4.3 Variation of the characteristics of wind sand flow structure

Under three wind speeds of 6, 8, and 12 m/s, the vertical distribution of wind-blown sand flow in the middle and 1 m behind the barrier at nine configuration modes of the double-row wing bag sand barrier is shown in Figure 7. The change in wind speed had a significant effect on sediment transport (Figure 7). The total sediment volumes under the wind speeds of 6, 8, and 12 m/s were 0.134 g·cm⁻²·min⁻¹, 0.673 g·cm⁻²·min⁻¹, and 4.274 g·cm⁻²·min⁻¹ respectively. In the 0–10 cm height layer behind the barrier, the sediment content accounted for 100%, 63%, and 31% of the total sediment content, respectively. In the 30–50 cm height layer, the sediment content accounted for 0%, 15%, and 16%, respectively, and in the 50–60 cm height layer, 0%, 21%, and 48%, respectively. At 6 and 8 m/s wind speeds, the deposited sand was mainly distributed in the 0–10 cm height layer. However, it was mainly distributed in the 50–60 cm height layer when the wind speed was 12 m/s. This was because the bottom of the bag of the sand barrier was sealed, and the swing of the wings disturbed the wind. Although the sand-carrying strong airflow can be blocked in a short time, it can be raised with a gradual increase in the wind speed. The specific gravity of sediment transport was gradually decreased at the height of 0–10 cm in the middle and behind the barrier, while that was steadily increased at the height of >10 cm. Table 3 shows the total amount of sand transport inside and after the sand barrier for different wing bag specifications at the wind speed of 12 m/s. The wing bag sand barriers with specifications of 10 × 10 and 10 × 15 had a relatively weak ability to reduce sediment transport. The wing bag sand barrier with the specification of 15 × 15 had the strongest ability to reduce sediment transport, which accounted for a reduction of 78.50%. The wing bag sand barriers with specifications of 12.5 × 15 and 15 × 12.5 decreased the sediment transport by 75.00% and 71.00%, respectively. The three bottom zone specifications (10 cm) cm showed a relatively weak ability to reduce sediment transport, indicating some degree of influence on sediment transport.

FIGURE 7

FIGURE 7. Vertical distribution of wind-blown sand flow on the wing bag sand barrier.

TABLE 3

TABLE 3. Total sand transport of the wing bag sand barrier of different specifications (indicating wind speed 12 m/s).

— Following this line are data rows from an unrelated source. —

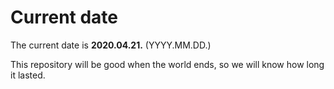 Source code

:# Current date

The current date is **2020.04.21.** (YYYY.MM.DD.)

This repository will be good when the world ends, so we will know how long it lasted. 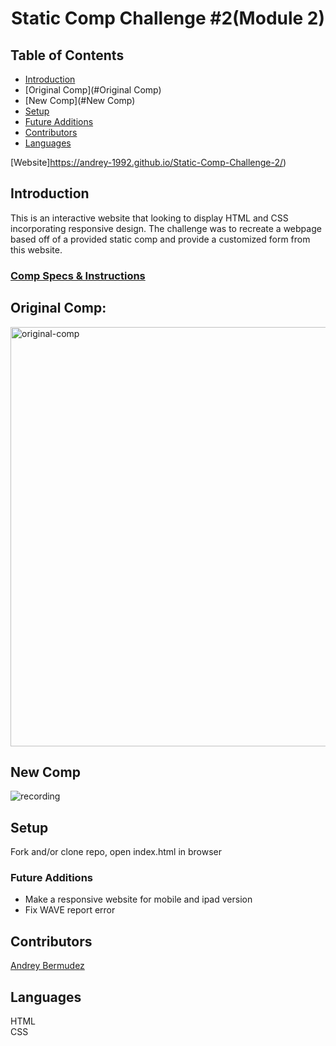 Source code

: <h1 align="center">Static Comp Challenge #2(Module 2)</h1>

## Table of Contents
* [Introduction](#introduction)
* [Original Comp](#Original Comp)
* [New Comp](#New Comp)
* [Setup](#Setup)
* [Future Additions](#Future-Additions)
* [Contributors](#Contributors)
* [Languages](#Languages)

[Website]https://andrey-1992.github.io/Static-Comp-Challenge-2/)
## Introduction
This is an interactive website that looking to display HTML and CSS incorporating responsive design. The challenge was to recreate a webpage based off of a provided static comp and provide a customized form from this website.
### [Comp Specs & Instructions](https://frontend.turing.edu/projects/static-comp-challenge.html)

## Original Comp: 
<img width="671" alt="original-comp" src="https://user-images.githubusercontent.com/78002374/127031555-34247aa8-310a-4faa-b406-36a327ee2771.png">


## New Comp  
![recording](https://user-images.githubusercontent.com/78002374/127030845-9481182a-55cc-4128-b379-195d862b87bb.gif)


## Setup
Fork and/or clone repo, open index.html in browser

### Future Additions
- Make a responsive website for mobile and ipad version
- Fix WAVE report error

## Contributors
[Andrey Bermudez](https://github.com/Andrey-1992)<br>

## Languages
HTML<br>
CSS  
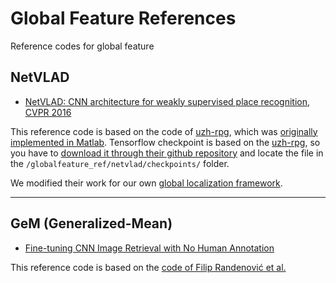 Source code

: # Global Feature References
Reference codes for global feature


## NetVLAD

* [NetVLAD: CNN architecture for weakly supervised place recognition, CVPR 2016](https://openaccess.thecvf.com/content_cvpr_2016/papers/Arandjelovic_NetVLAD_CNN_Architecture_CVPR_2016_paper.pdf)

This reference code is based on the code of [uzh-rpg](https://github.com/uzh-rpg/netvlad_tf_open), which was [originally implemented in Matlab](https://github.com/Relja/netvlad).
Tensorflow checkpoint is based on the [uzh-rpg](https://github.com/uzh-rpg/netvlad_tf_open), so you have to [download it through their github repository](http://rpg.ifi.uzh.ch/datasets/netvlad/vd16_pitts30k_conv5_3_vlad_preL2_intra_white.zip) and locate the file in the `/globalfeature_ref/netvlad/checkpoints/` folder. 

We modified their work for our own [global localization framework](https://github.com/HowoongJun/visualloc_global). 

* * *

## GeM (Generalized-Mean)

* [Fine-tuning CNN Image Retrieval with No Human Annotation](https://cmp.felk.cvut.cz/~radenfil/publications/Radenovic-TPAMI18.pdf)

This reference code is based on the [code of Filip Randenović et al.](https://github.com/filipradenovic/cnnimageretrieval-pytorch) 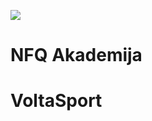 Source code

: ![](https://avatars0.githubusercontent.com/u/4995607?v=3&s=100)

NFQ Akademija
============
VoltaSport
============
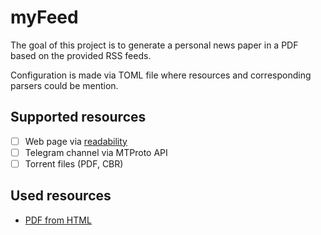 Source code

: # myFeed

The goal of this project is to generate a personal news paper in a PDF based on the provided RSS feeds.

Configuration is made via TOML file where resources and corresponding parsers could be mention.

## Supported resources

- [ ] Web page via [readability](https://github.com/mozilla/readability)
- [ ] Telegram channel via MTProto API
- [ ] Torrent files (PDF, CBR)

## Used resources

- [PDF from HTML](https://www.reddit.com/r/webdev/comments/1gztdzm/building_a_pdf_with_html_crazy/)
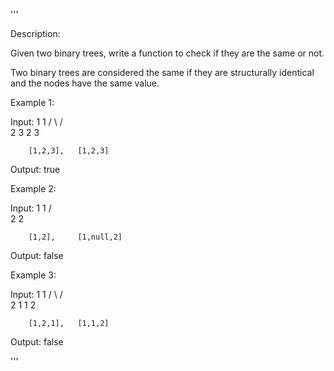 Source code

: '''

Description:

Given two binary trees, write a function to check if they are the same or not.

Two binary trees are considered the same if they are structurally identical and the nodes have the same value.



Example 1:

Input:     1         1
          / \       / \
         2   3     2   3

        [1,2,3],   [1,2,3]

Output: true



Example 2:

Input:     1         1
          /           \
         2             2

        [1,2],     [1,null,2]

Output: false



Example 3:

Input:     1         1
          / \       / \
         2   1     1   2

        [1,2,1],   [1,1,2]

Output: false

''' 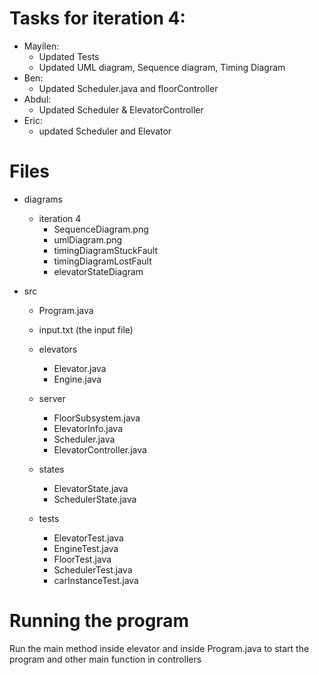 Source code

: # Tasks for iteration 4:
- Mayilen:
    - Updated Tests
    - Updated UML diagram, Sequence diagram, Timing Diagram
- Ben:
    - Updated Scheduler.java and floorController 
- Abdul:
    - Updated Scheduler & ElevatorController
- Eric:
    - updated Scheduler and Elevator 

# Files
- diagrams
    - iteration 4
        - SequenceDiagram.png
        - umlDiagram.png
        - timingDiagramStuckFault
        - timingDiagramLostFault
        - elevatorStateDiagram

- src
    - Program.java
    - input.txt (the input file)

    - elevators
        - Elevator.java
        - Engine.java

    - server
        - FloorSubsystem.java
        - ElevatorInfo.java
        - Scheduler.java
        - ElevatorController.java

    - states
        - ElevatorState.java
        - SchedulerState.java

    - tests
        - ElevatorTest.java
        - EngineTest.java
        - FloorTest.java
        - SchedulerTest.java
        - carInstanceTest.java
        

# Running the program
Run the main method inside elevator and inside Program.java to start the program and other main function in  controllers

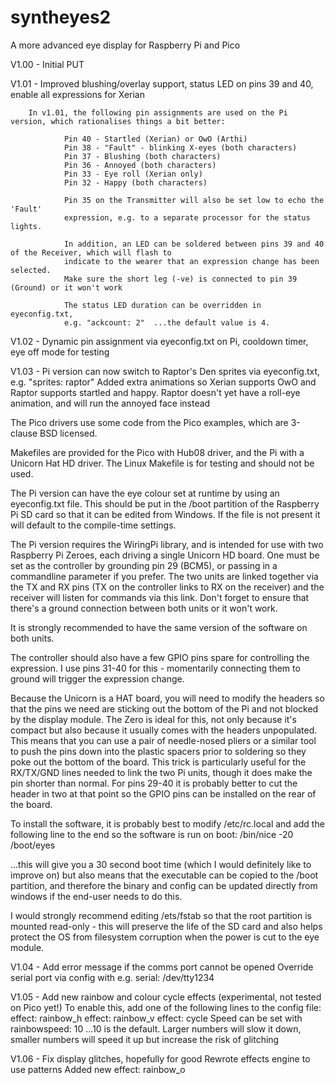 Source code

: # syntheyes2
A more advanced eye display for Raspberry Pi and Pico


V1.00 - Initial PUT


V1.01 - Improved blushing/overlay support, status LED on pins 39 and 40, enable all expressions for Xerian

        In v1.01, the following pin assignments are used on the Pi version, which rationalises things a bit better:

                Pin 40 - Startled (Xerian) or OwO (Arthi)
                Pin 38 - "Fault" - blinking X-eyes (both characters)
                Pin 37 - Blushing (both characters)
                Pin 36 - Annoyed (both characters)
                Pin 33 - Eye roll (Xerian only)
                Pin 32 - Happy (both characters)

                Pin 35 on the Transmitter will also be set low to echo the 'Fault'
                expression, e.g. to a separate processor for the status lights.

                In addition, an LED can be soldered between pins 39 and 40 of the Receiver, which will flash to
                indicate to the wearer that an expression change has been selected.
                Make sure the short leg (-ve) is connected to pin 39 (Ground) or it won't work

                The status LED duration can be overridden in eyeconfig.txt,
                e.g. "ackcount: 2"  ...the default value is 4.

V1.02 - Dynamic pin assignment via eyeconfig.txt on Pi, cooldown timer, eye off mode for testing

V1.03 - Pi version can now switch to Raptor's Den sprites via eyeconfig.txt, e.g. "sprites: raptor"
        Added extra animations so Xerian supports OwO and Raptor supports startled and happy.
        Raptor doesn't yet have a roll-eye animation, and will run the annoyed face instead

The Pico drivers use some code from the Pico examples, which are 3-clause BSD licensed.

Makefiles are provided for the Pico with Hub08 driver, and the Pi with a Unicorn Hat HD driver.
The Linux Makefile is for testing and should not be used.


The Pi version can have the eye colour set at runtime by using an eyeconfig.txt file.
This should be put in the /boot partition of the Raspberry Pi SD card so that it can be edited from Windows.
If the file is not present it will default to the compile-time settings.

The Pi version requires the WiringPi library, and is intended for use with two Raspberry Pi Zeroes, each driving a single Unicorn HD board.
One must be set as the controller by grounding pin 29 (BCM5), or passing in a commandline parameter if you prefer.
The two units are linked together via the TX and RX pins (TX on the controller links to RX on the receiver) and the receiver will listen
for commands via this link.  Don't forget to ensure that there's a ground connection between both units or it won't work.

It is strongly recommended to have the same version of the software on both units.

The controller should also have a few GPIO pins spare for controlling the expression.  I use pins 31-40 for this - momentarily connecting
them to ground will trigger the expression change.

Because the Unicorn is a HAT board, you will need to modify the headers so that the pins we need are sticking out the bottom of the Pi and
not blocked by the display module.
The Zero is ideal for this, not only because it's compact but also because it usually comes with the headers unpopulated.  This means that
you can use a pair of needle-nosed pliers or a similar tool to push the pins down into the plastic spacers prior to soldering so they poke
out the bottom of the board.  This trick is particularly useful for the RX/TX/GND lines needed to link the two Pi units, though it does
make the pin shorter than normal.
For pins 29-40 it is probably better to cut the header in two at that point so the GPIO pins can be installed on the rear of the board.

To install the software, it is probably best to modify /etc/rc.local and add the following line to the end so the software is run on boot:
/bin/nice -20 /boot/eyes

...this will give you a 30 second boot time (which I would definitely like to improve on) but also means that the executable can be
copied to the /boot partition, and therefore the binary and config can be updated directly from windows if the end-user needs to do this.

I would strongly recommend editing /ets/fstab so that the root partition is mounted read-only - this will preserve the life of the SD card
and also helps protect the OS from filesystem corruption when the power is cut to the eye module.

V1.04 - Add error message if the comms port cannot be opened
        Override serial port via config with e.g. serial: /dev/tty1234

V1.05 - Add new rainbow and colour cycle effects (experimental, not tested on Pico yet!)
        To enable this, add one of the following lines to the config file:
                effect: rainbow_h
                effect: rainbow_v
                effect: cycle
        Speed can be set with
                rainbowspeed: 10
        ...10 is the default.  Larger numbers will slow it down, smaller numbers will speed it up but increase the risk of glitching

V1.06 - Fix display glitches, hopefully for good
        Rewrote effects engine to use patterns
        Added new effect: rainbow_o		
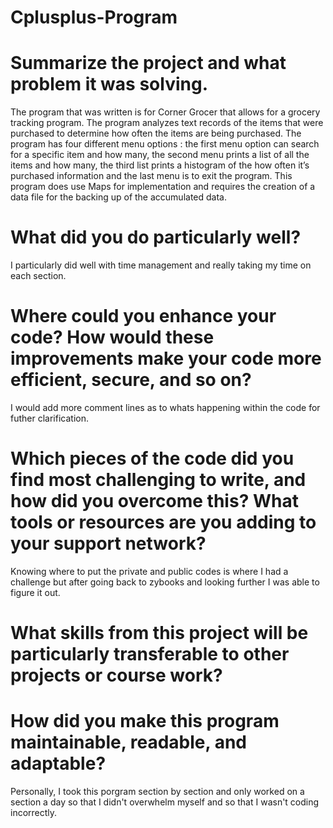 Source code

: # Cplusplus-Program

# Summarize the project and what problem it was solving.

The program that was written is for Corner Grocer that allows for a grocery tracking program. The program analyzes text records of the items that were purchased to determine how often the items are being purchased. The program has four different menu options : the first menu option can search for a specific item and how many, the second menu prints a list of all the items and how many, the third list prints a histogram of the how often it’s purchased information and the last menu is to exit the program. This program does use Maps for implementation and requires the creation of a data file for the backing up of the accumulated data. 

# What did you do particularly well?
I particularly did well with time management and really taking my time on each section. 

# Where could you enhance your code? How would these improvements make your code more efficient, secure, and so on?
I would add more comment lines as to whats happening within the code for futher clarification. 

# Which pieces of the code did you find most challenging to write, and how did you overcome this? What tools or resources are you adding to your support network?
Knowing where to put the private and public codes is where I had a challenge but after going back to zybooks and looking further I was able to figure it out.

# What skills from this project will be particularly transferable to other projects or course work?


# How did you make this program maintainable, readable, and adaptable?
Personally, I took this porgram section by section and only worked on a section a day so that I didn't overwhelm myself and so that I wasn't coding incorrectly. 
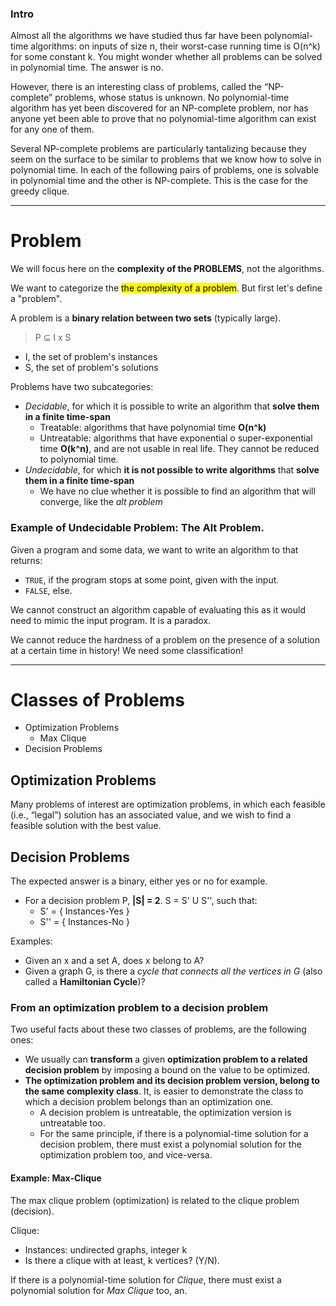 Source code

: ### Intro
Almost all the algorithms we have studied thus far have been
polynomial-time algorithms: on inputs of size n, their worst-case
running time is O(n^k) for some constant k. You might wonder whether all
problems can be solved in polynomial time. The answer is no.

However, there is an interesting class of problems, called
the “NP-complete” problems, whose status is unknown.
No polynomial-time algorithm has yet been discovered for an
NP-complete problem, nor has anyone yet been able to prove that no
polynomial-time algorithm can exist for any one of them.

Several NP-complete problems are particularly tantalizing because they seem
on the surface to be similar to problems that we know how to solve in polynomial
time. In each of the following pairs of problems, one is solvable in polynomial
time and the other is NP-complete. This is the case for the greedy clique.

---

# Problem
We will focus here on the **complexity of the PROBLEMS**, not the algorithms.

We want to categorize the <mark> the complexity of a problem</mark>. 
But first let's define a "problem".

A problem is a **binary relation between two sets** (typically large).
> P ⊆ I x S 
* I, the set of problem's instances
* S, the set of problem's solutions

Problems have two subcategories:
* _Decidable_, for which it is possible to write an algorithm that **solve them in a finite time-span**
  * Treatable: algorithms that have polynomial time **O(n^k)**
  * Untreatable: algorithms that have exponential o super-exponential time **O(k^n)**, and are not usable
    in real life. They cannot be reduced to polynomial time.
* _Undecidable_, for which **it is not possible to write algorithms** that **solve them in a finite time-span**
  * We have no clue whether it is possible to find an algorithm that will converge, like the *alt problem*

### Example of Undecidable Problem: The Alt Problem.
Given a program and some data, we want to write an algorithm to that returns:
* `TRUE`, if the program stops at some point, given with the input.
* `FALSE`, else.

We cannot construct an algorithm capable of evaluating this as it would need to mimic the input program. 
It is a paradox.

We cannot reduce the hardness of a problem on the presence of a solution at a certain time in history!
We need some classification!

---

# Classes of Problems
* Optimization Problems
  * Max Clique
* Decision Problems

## Optimization Problems
Many problems of interest are optimization problems, in which each feasible (i.e.,
“legal”) solution has an associated value, and we wish to find a feasible solution
with the best value.

## Decision Problems
The expected answer is a binary, either yes or no for example.
* For a decision problem P, **|S| = 2**. S = S' U S'', such that:
  * S' = { Instances-Yes }
  * S'' = { Instances-No }
  
Examples:
* Given an x and a set A, does x belong to A?
* Given a graph G, is there a _cycle that connects all the vertices in G_ (also called a **Hamiltonian Cycle**)?

### From an optimization problem to a decision problem
Two useful facts about these two classes of problems, are the following ones:
* We usually can **transform** a given **optimization problem to a related decision problem** by imposing a
bound on the value to be optimized.
* **The optimization problem and its decision problem version, belong to the same complexity class**.
It, is easier to demonstrate the class to which a decision problem belongs than an optimization one.
  * A decision problem is untreatable, the optimization version is untreatable too.
  * For the same principle, if there is a polynomial-time solution for a decision problem, there must exist a polynomial
  solution for the optimization problem too, and vice-versa.

#### Example: Max-Clique
The max clique problem (optimization) is related to the clique problem (decision).

Clique:
* Instances: undirected graphs, integer k
* Is there a clique with at least, k vertices? (Y/N).

If there is a polynomial-time solution for _Clique_, there must exist a polynomial
solution for _Max Clique_ too, an.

Table 4 shows the changes in interceptions/transmissibility on the leeward side of three wing bag sand barrier specifications with the bottom bag diameter of 12.5 cm at various heights and at wind speeds of 6, 8, and 12 m/s. The leeward side of the sand barrier functions as an interceptor in the 0–10 cm and 10–30 cm height layers and as a transporter in the 30–50 cm and 50–60 cm height layers. With the increase in wind speed, the interception rate in the 0–30 cm height layer decreased, while the conductivity in the 30–60 cm height layer increased. The interception rate increased with the wing height and was closer to 100% when the wind speed was 6 m/s. The increase in the wing height from 10 to 15 cm increased the interception rate of the sand barrier by 8% on average, mainly due to less amount of sand transported by the wind at low wind speed. When the wind speed increased to 12 m/s, the wing of the sand barrier appeared to be lopsided due to being in a higher position. Consequently, the interception effect of the wing bag sand barrier with the specification of 12.5 cm × 15 cm reduced (54%) at the height of 10–30 cm. At the height of 30–60 cm, the conduction effect was significant, and the average conductivity was 99%. At different wind speeds, the average interception rate at 0–30 cm height was 95%, and the conductivity rate at 30–60 cm height was 96%. Based on the results in Table 4, it is evident that the effect of the wing bag sand barrier with the specification of 12.5 cm × 15 cm was better than that of 12.5 cm × 15 cm and 12.5 cm × 10 cm.

TABLE 4

TABLE 4. Rejection rate/conducting rate of the wing bag sand barriers.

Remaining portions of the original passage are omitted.